------ SUPPLIED MATERIAL

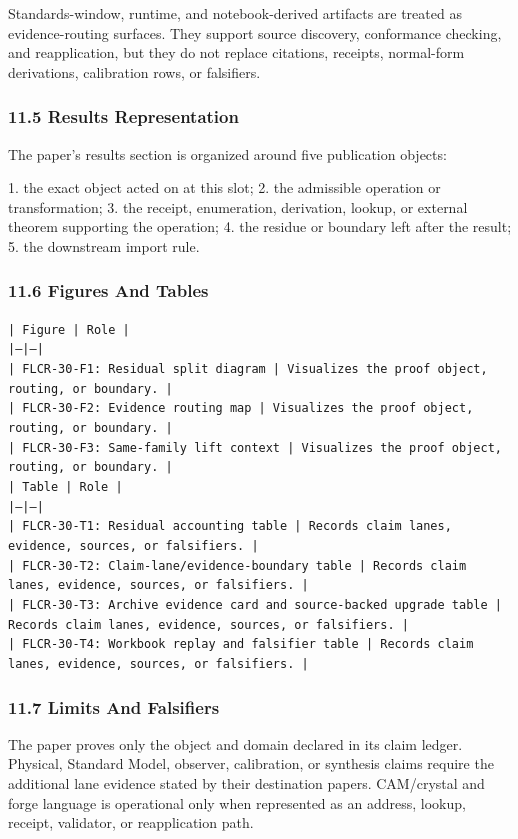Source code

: \documentclass[11pt]{article}
\begin{document}
Standards-window, runtime, and notebook-derived artifacts are treated
as evidence-routing surfaces. They support source discovery, conformance
checking, and reapplication, but they do not replace citations, receipts,
normal-form derivations, calibration rows, or falsifiers.

\subsubsection*{11.5 Results Representation}

The paper's results section is organized around five publication objects:

1. the exact object acted on at this slot;
2. the admissible operation or transformation;
3. the receipt, enumeration, derivation, lookup, or external theorem supporting
   the operation;
4. the residue or boundary left after the result;
5. the downstream import rule.

\subsubsection*{11.6 Figures And Tables}

\noindent\texttt{| Figure | Role |}\\
\noindent\texttt{|---|---|}\\
\noindent\texttt{| FLCR-30-F1: Residual split diagram | Visualizes the proof object, routing, or boundary. |}\\
\noindent\texttt{| FLCR-30-F2: Evidence routing map | Visualizes the proof object, routing, or boundary. |}\\
\noindent\texttt{| FLCR-30-F3: Same-family lift context | Visualizes the proof object, routing, or boundary. |}\\

\noindent\texttt{| Table | Role |}\\
\noindent\texttt{|---|---|}\\
\noindent\texttt{| FLCR-30-T1: Residual accounting table | Records claim lanes, evidence, sources, or falsifiers. |}\\
\noindent\texttt{| FLCR-30-T2: Claim-lane/evidence-boundary table | Records claim lanes, evidence, sources, or falsifiers. |}\\
\noindent\texttt{| FLCR-30-T3: Archive evidence card and source-backed upgrade table | Records claim lanes, evidence, sources, or falsifiers. |}\\
\noindent\texttt{| FLCR-30-T4: Workbook replay and falsifier table | Records claim lanes, evidence, sources, or falsifiers. |}\\

\subsubsection*{11.7 Limits And Falsifiers}

The paper proves only the object and domain declared in its claim ledger.
Physical, Standard Model, observer, calibration, or synthesis claims require
the additional lane evidence stated by their destination papers. CAM/crystal
and forge language is operational only when represented as an address, lookup,
receipt, validator, or reapplication path.
\end{document}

------------

### THE TASK
Give all entries again verbatim, without any images.

### ANSWER TO THIS EXERCISE
Source code

: \documentclass[11pt]{article}
\begin{document}
Standards-window, runtime, and notebook-derived artifacts are treated
as evidence-routing surfaces. They support source discovery, conformance
checking, and reapplication, but they do not replace citations, receipts,
normal-form derivations, calibration rows, or falsifiers.

\subsubsection*{11.5 Results Representation}

The paper's results section is organized around five publication objects:

1. the exact object acted on at this slot;
2. the admissible operation or transformation;
3. the receipt, enumeration, derivation, lookup, or external theorem supporting
   the operation;
4. the residue or boundary left after the result;
5. the downstream import rule.

\subsubsection*{11.6 Figures And Tables}

\noindent\texttt{| Figure | Role |}\\
\noindent\texttt{|---|---|}\\
\noindent\texttt{| FLCR-30-F1: Residual split diagram | Visualizes the proof object, routing, or boundary. |}\\
\noindent\texttt{| FLCR-30-F2: Evidence routing map | Visualizes the proof object, routing, or boundary. |}\\
\noindent\texttt{| FLCR-30-F3: Same-family lift context | Visualizes the proof object, routing, or boundary. |}\\

\noindent\texttt{| Table | Role |}\\
\noindent\texttt{|---|---|}\\
\noindent\texttt{| FLCR-30-T1: Residual accounting table | Records claim lanes, evidence, sources, or falsifiers. |}\\
\noindent\texttt{| FLCR-30-T2: Claim-lane/evidence-boundary table | Records claim lanes, evidence, sources, or falsifiers. |}\\
\noindent\texttt{| FLCR-30-T3: Archive evidence card and source-backed upgrade table | Records claim lanes, evidence, sources, or falsifiers. |}\\
\noindent\texttt{| FLCR-30-T4: Workbook replay and falsifier table | Records claim lanes, evidence, sources, or falsifiers. |}\\

\subsubsection*{11.7 Limits And Falsifiers}

The paper proves only the object and domain declared in its claim ledger.
Physical, Standard Model, observer, calibration, or synthesis claims require
the additional lane evidence stated by their destination papers. CAM/crystal
and forge language is operational only when represented as an address, lookup,
receipt, validator, or reapplication path.
\end{document}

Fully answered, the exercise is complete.